> _Work to complete_:
Search the material for the word "throw" and copy every line in which it occurs.

> _Entries supplied_:
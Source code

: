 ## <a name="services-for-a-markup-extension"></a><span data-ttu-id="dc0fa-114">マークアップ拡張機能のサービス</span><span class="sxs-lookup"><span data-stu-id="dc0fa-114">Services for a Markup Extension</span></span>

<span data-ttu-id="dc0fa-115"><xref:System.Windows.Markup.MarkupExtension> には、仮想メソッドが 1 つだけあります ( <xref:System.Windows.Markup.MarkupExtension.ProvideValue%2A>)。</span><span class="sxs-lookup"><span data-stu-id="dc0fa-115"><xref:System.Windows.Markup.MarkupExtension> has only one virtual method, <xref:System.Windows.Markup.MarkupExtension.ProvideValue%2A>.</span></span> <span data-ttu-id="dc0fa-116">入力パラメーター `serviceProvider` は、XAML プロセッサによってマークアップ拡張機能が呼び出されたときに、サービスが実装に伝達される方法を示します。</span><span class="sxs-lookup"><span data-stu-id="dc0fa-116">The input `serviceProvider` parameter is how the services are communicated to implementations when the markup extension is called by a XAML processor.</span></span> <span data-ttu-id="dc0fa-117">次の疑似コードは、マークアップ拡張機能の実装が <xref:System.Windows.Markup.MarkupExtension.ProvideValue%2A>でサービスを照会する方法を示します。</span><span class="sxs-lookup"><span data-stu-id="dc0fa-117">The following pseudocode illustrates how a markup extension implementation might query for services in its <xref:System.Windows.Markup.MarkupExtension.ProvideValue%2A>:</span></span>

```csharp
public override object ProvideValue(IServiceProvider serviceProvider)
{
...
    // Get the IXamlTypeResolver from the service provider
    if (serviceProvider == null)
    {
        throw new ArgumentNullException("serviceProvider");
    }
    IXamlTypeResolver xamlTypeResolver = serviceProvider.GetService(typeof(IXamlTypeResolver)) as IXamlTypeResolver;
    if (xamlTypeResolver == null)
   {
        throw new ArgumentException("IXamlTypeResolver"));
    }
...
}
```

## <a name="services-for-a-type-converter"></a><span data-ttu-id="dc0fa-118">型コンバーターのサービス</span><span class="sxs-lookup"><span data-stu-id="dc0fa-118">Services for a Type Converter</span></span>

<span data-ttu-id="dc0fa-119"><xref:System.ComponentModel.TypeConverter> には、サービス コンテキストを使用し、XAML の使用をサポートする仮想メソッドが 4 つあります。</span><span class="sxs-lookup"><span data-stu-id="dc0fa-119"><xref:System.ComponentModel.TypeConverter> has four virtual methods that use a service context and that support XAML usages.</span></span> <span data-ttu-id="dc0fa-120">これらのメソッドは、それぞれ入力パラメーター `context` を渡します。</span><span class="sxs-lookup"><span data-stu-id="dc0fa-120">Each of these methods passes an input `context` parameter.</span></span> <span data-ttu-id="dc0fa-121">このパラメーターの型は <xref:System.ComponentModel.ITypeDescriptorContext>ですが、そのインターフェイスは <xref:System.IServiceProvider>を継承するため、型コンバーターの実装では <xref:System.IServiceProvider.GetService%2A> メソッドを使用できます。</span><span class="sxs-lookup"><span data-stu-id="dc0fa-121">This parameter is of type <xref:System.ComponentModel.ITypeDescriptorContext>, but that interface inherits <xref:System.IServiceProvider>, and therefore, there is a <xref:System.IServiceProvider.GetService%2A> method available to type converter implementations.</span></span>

> _Output below_:
        throw new ArgumentNullException("serviceProvider");
        throw new ArgumentException("IXamlTypeResolver"));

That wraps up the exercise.